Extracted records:
════════════════

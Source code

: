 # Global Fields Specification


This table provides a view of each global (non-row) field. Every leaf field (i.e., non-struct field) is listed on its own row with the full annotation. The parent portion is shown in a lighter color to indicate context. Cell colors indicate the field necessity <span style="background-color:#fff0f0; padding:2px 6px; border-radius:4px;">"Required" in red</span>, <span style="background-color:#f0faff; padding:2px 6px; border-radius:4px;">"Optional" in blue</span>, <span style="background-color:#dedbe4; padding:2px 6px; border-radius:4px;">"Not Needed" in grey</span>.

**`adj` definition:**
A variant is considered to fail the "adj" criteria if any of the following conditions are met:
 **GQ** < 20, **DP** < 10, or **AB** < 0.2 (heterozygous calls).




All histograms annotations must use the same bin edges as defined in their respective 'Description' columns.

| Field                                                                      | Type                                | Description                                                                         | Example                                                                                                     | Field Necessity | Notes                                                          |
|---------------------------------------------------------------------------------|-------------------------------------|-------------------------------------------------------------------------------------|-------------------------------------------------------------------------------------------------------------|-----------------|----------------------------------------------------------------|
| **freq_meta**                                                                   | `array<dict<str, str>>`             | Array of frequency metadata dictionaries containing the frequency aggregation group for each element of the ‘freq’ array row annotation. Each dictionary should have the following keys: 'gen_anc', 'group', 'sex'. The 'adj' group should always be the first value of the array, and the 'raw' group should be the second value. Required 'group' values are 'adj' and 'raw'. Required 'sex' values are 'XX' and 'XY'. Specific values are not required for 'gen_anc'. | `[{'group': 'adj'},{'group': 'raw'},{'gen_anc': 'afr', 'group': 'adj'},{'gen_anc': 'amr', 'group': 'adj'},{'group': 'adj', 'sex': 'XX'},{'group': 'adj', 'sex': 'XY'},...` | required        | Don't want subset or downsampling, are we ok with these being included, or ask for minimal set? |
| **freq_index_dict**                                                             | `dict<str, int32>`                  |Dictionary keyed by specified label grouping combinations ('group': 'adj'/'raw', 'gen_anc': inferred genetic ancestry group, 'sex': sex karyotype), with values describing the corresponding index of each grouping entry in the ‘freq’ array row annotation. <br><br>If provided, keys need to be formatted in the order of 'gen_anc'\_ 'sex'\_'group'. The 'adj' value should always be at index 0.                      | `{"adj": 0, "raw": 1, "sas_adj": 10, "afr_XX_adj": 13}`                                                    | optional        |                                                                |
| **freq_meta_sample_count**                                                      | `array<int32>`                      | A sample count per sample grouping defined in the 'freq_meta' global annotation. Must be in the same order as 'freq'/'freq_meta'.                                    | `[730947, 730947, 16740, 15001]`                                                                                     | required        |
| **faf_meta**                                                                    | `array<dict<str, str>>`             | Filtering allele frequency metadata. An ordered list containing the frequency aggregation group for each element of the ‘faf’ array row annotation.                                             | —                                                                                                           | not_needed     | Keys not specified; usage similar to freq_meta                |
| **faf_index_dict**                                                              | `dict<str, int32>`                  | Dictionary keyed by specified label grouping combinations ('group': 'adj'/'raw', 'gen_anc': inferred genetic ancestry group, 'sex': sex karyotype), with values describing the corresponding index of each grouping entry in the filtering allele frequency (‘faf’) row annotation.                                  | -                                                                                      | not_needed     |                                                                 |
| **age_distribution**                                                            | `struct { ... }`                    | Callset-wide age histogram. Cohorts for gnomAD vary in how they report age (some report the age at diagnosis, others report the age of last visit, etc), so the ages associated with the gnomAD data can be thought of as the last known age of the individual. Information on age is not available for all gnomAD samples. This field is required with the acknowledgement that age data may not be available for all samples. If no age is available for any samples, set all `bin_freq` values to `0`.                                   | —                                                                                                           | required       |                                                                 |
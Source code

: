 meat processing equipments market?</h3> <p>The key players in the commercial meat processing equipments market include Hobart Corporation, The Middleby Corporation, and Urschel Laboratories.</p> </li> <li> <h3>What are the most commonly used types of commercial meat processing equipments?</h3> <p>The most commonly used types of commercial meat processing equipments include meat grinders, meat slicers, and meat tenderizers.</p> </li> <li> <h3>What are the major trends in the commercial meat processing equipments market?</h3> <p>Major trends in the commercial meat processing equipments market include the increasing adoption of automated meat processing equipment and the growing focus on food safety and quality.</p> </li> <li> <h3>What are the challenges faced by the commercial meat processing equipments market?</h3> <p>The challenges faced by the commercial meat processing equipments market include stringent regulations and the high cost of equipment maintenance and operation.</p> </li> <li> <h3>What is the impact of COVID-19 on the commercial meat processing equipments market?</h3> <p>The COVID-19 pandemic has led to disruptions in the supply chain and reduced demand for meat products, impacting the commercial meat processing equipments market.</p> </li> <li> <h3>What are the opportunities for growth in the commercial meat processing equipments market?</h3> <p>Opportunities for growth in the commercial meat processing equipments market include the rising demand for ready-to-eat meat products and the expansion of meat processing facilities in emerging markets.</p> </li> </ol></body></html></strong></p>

════════════════

● Assignment
On how many lines of the data does "Description" appear? Give only that number.

● Completed exercise
2